1 John 3:15 | This verse can sound harsh at first, like John is laying down some kind of legalistic rule that if you ever feel anger or bitterness, God slams the door in your face. But that’s not what he’s saying at all. John isn’t giving a checklist for earning eternal life; he’s describing the fruit of a life that already has (or doesn’t have) the life of Christ in it. In other words, hatred is evidence of a heart untouched by grace, while love is evidence of a heart brought to life by Jesus. He’s not saying, “Stop hating so God will accept you,” but rather, “Because God has accepted you and placed His life in you, hatred no longer fits.” This is gospel logic, not legalism. The command to love flows out of the new life God gives—not the other way around.

Friday
Zechariah 7:4–14 | In this passage, God exposes the difference between empty religion and the kind of faithful obedience that actually reflects His heart. The people want to know whether they should keep certain fasts, but God presses deeper—He asks whether their worship has ever really been about Him at all. True religion, He says, isn’t found in rituals performed out of habit or self-interest; it shows up in lives marked by justice, mercy, compassion, and care for the vulnerable. God reminds them that their ancestors ignored these very things—hardening their hearts, neglecting the poor, refusing to listen—and that’s what led to their exile in the first place. The warning is clear: religious activity without love becomes noise. But for those who know the gospel, who have tasted God’s kindness and mercy, the call to do justice and love mercy isn’t a burden, it’s the natural overflow of God’s love at work within us. True religion is simply the kingdom breaking out in everyday life.

1 John 4:10–11, 19 | Christian love never starts with us—it always starts with God. John makes that clear when he says that love is the defining mark of God’s children, not because they’re naturally more loving, but because they’ve been loved first. Jesus doesn’t look at us and say, “If you love well enough, I’ll let you belong to Me.” Instead, He gives us His love upfront—freely, fully, undeservedly—and that love becomes the root system out of which our love for others grows. This is why verse 19 can say, “We love because He first loved us.” Our love is not the price that buys God’s acceptance; it’s the evidence that His love has taken root in us. God’s initiating love is the soil, the water, the sunlight—everything we need to grow.

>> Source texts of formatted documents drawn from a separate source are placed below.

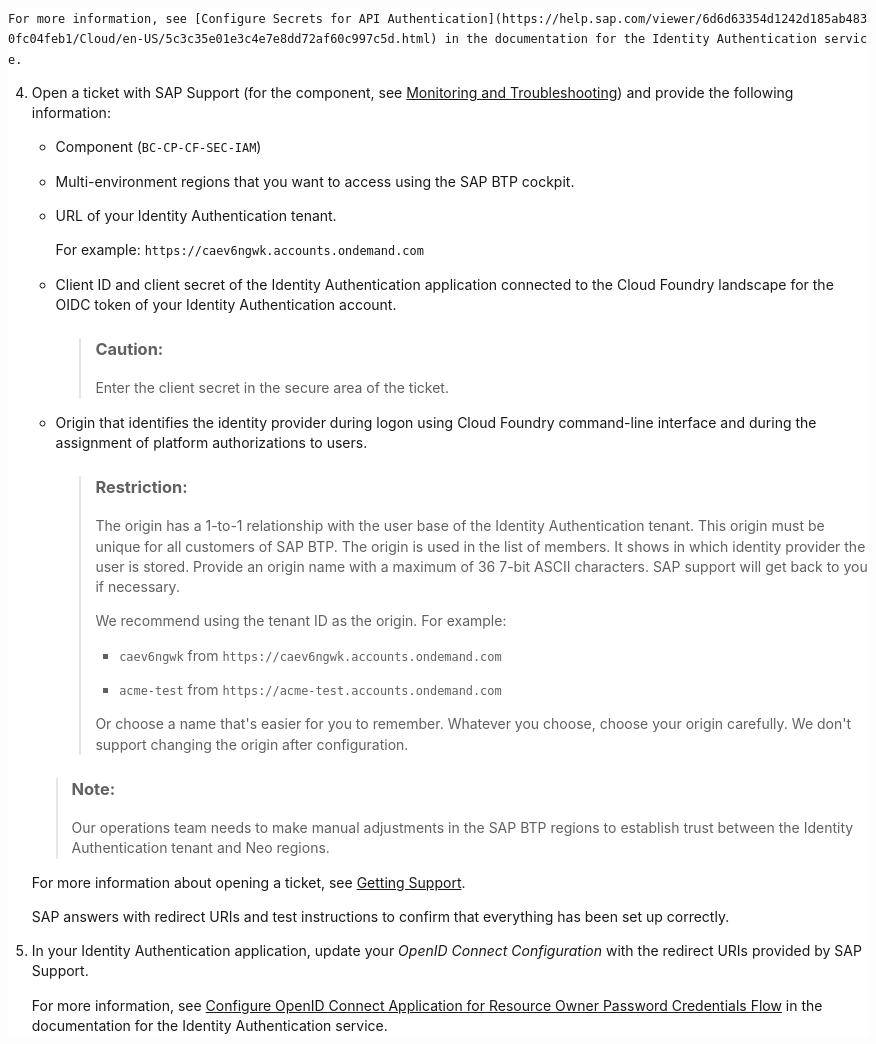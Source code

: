     For more information, see [Configure Secrets for API Authentication](https://help.sap.com/viewer/6d6d63354d1242d185ab4830fc04feb1/Cloud/en-US/5c3c35e01e3c4e7e8dd72af60c997c5d.html) in the documentation for the Identity Authentication service.

4.  Open a ticket with SAP Support \(for the component, see [Monitoring and Troubleshooting](../60-security/monitoring-and-troubleshooting-1b3e89e.md)\) and provide the following information:

    -   Component \(`BC-CP-CF-SEC-IAM`\)

    -   Multi-environment regions that you want to access using the SAP BTP cockpit.

    -   URL of your Identity Authentication tenant.

        For example: `https://caev6ngwk.accounts.ondemand.com`

    -   Client ID and client secret of the Identity Authentication application connected to the Cloud Foundry landscape for the OIDC token of your Identity Authentication account.

        > ### Caution:  
        > Enter the client secret in the secure area of the ticket.

    -   Origin that identifies the identity provider during logon using Cloud Foundry command-line interface and during the assignment of platform authorizations to users.

        > ### Restriction:  
        > The origin has a 1-to-1 relationship with the user base of the Identity Authentication tenant. This origin must be unique for all customers of SAP BTP. The origin is used in the list of members. It shows in which identity provider the user is stored. Provide an origin name with a maximum of 36 7-bit ASCII characters. SAP support will get back to you if necessary.
        > 
        > We recommend using the tenant ID as the origin. For example:
        > 
        > -   `caev6ngwk` from `https://caev6ngwk.accounts.ondemand.com`
        > 
        > -   `acme-test` from `https://acme-test.accounts.ondemand.com`
        > 
        > 
        > Or choose a name that's easier for you to remember. Whatever you choose, choose your origin carefully. We don't support changing the origin after configuration.


    > ### Note:  
    > Our operations team needs to make manual adjustments in the SAP BTP regions to establish trust between the Identity Authentication tenant and Neo regions.

    For more information about opening a ticket, see [Getting Support](../70-getting-support/getting-support-5dd7398.md).

    SAP answers with redirect URIs and test instructions to confirm that everything has been set up correctly.

5.  In your Identity Authentication application, update your *OpenID Connect Configuration* with the redirect URIs provided by SAP Support.

    For more information, see [Configure OpenID Connect Application for Resource Owner Password Credentials Flow](https://help.sap.com/viewer/6d6d63354d1242d185ab4830fc04feb1/Cloud/en-US/cafba7730eeb4d4bbfaa0b200e8cfbac.html) in the documentation for the Identity Authentication service.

This is exactly what Jesus taught. When He gave the “new commandment” in John 13, He didn’t say, “Love others so that I will love you.” He said, “Love one another just as I have loved you.” His love comes first. Or think of the parable of the unforgiving servant in Matthew 18: Jesus uses it to show that people who truly grasp how deeply they’ve been forgiven naturally extend forgiveness to others. Paul says the same thing in Ephesians 4:32, “Forgive one another, as God in Christ forgave you.” The pattern is unmistakable all across the New Testament: God pours His love into us, and that love spills out onto others. We don’t grit our teeth and try to manufacture compassion; we look at the cross until our hearts soften.
And when that happens—when God’s love actually settles into our hearts—it changes the way we see people. It makes us patient with weaknesses, gentle with failures, generous with our time, and honest about our sin. It frees us from the exhausting cycle of trying to earn God’s approval because we already have it in Christ. And from that place of security, we’re able to love others without fear. Not to get something in return, not to perform, not to prove ourselves, but because God loved us first. That’s the miracle of Christian love—it’s not squeezed out of our willpower but produced in us by the God who lives within us.